WHAT TO WORK ON :: Should a line below contain the word "mean", report it.

SOURCE DATA ::
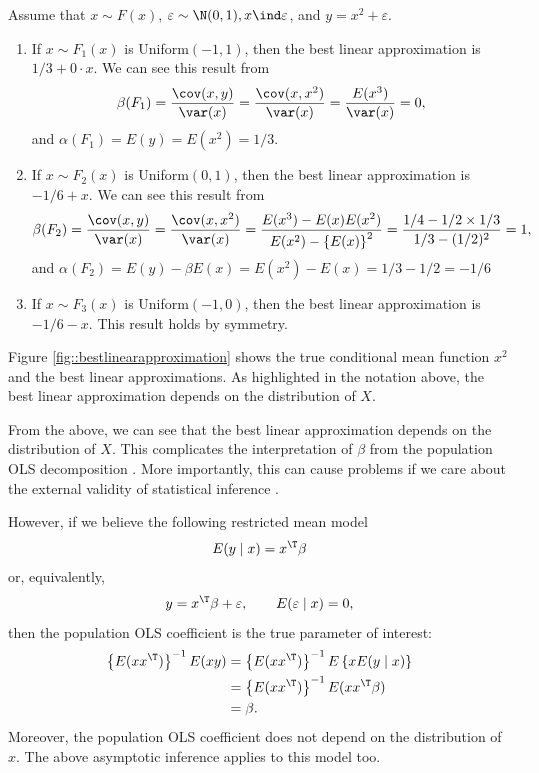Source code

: \begin{example}\label{eg::bestlinearapproximations}
Assume that $x\sim F(x)$, $\varepsilon\sim\N(0,1),x\ind\varepsilon$,
and $y=x^{2}+\varepsilon$.
\begin{enumerate}
\item
If $x\sim F_{1}(x)$ is Uniform$(-1,1)$, then the best linear
approximation is $1/3+0\cdot x$. We can see this result from
$$
\beta(F_{1})=\frac{\text{\cov}(x,y)}{\var(x)}=\frac{\cov(x,x^{2})}{\var(x)}=\frac{E(x^{3})}{\var(x)}=0,
$$
and $\alpha(F_{1})=E(y)=E(x^{2}) =1/3$. 

\item
If $x\sim F_{2}(x)$ is Uniform$(0,1)$, then the best linear approximation is $-1/6+x$. We can see this result from 
$$
\beta(F_{2})=\frac{\cov(x,y)}{\var(x)}=\frac{\cov(x,x^{2})}{\var(x)}=\frac{E(x^{3})-E(x)E(x^{2})}{E(x^{2})-\left\{ E(x)\right\} ^{2}}=\frac{1/4-1/2\times1/3}{1/3-(1/2)^{2}}=1,
$$
and $\alpha(F_{2})=E(y)-\beta E(x)=E(x^{2})-E(x)=1/3-1/2=-1/6$

\item 
If $x\sim F_{3}(x)$ is Uniform$(-1,0)$, then the best linear approximation is $-1/6-x.$ This result holds by symmetry. 
\end{enumerate}
Figure \ref{fig::bestlinearapproximation} shows the true conditional mean function $x^2$ and the best linear approximations. As highlighted in the notation above, the best linear approximation
depends on the distribution of $X$.
\end{example}

 


 

From the above, we can see that the best linear approximation
depends on the distribution of $X$. This complicates the interpretation of $\beta$ from the population OLS decomposition \citep{buja2019models}. More importantly, this can cause problems if we care about the external validity of statistical inference \citep[][page 66]{sims2010but}. 

However, if we believe the following restricted mean model
\begin{eqnarray}
E(y\mid x)=x^{\T}\beta
\label{eq::restricted-mean-model}
\end{eqnarray}
or, equivalently, 
\[
y=x^{\T}\beta+\varepsilon,\qquad E(\varepsilon\mid x)=0,
\]
then the population OLS coefficient is the true parameter of interest:
\begin{align*}
\left\{ E(xx^{\T})\right\} ^{-1}E(xy) & =\left\{ E(xx^{\T})\right\} ^{-1}E\left\{ xE(y\mid x)\right\} \\
 & =\left\{ E(xx^{\T})\right\} ^{-1}E(xx^{\T}\beta)\\
 & =\beta.
\end{align*}
Moreover, the population OLS coefficient does not depend on the distribution
of $x$. The above asymptotic inference applies to this model too.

RESULT BELOW ::
Figure \ref{fig::bestlinearapproximation} shows the true conditional mean function $x^2$ and the best linear approximations. As highlighted in the notation above, the best linear approximation
However, if we believe the following restricted mean model
\label{eq::restricted-mean-model}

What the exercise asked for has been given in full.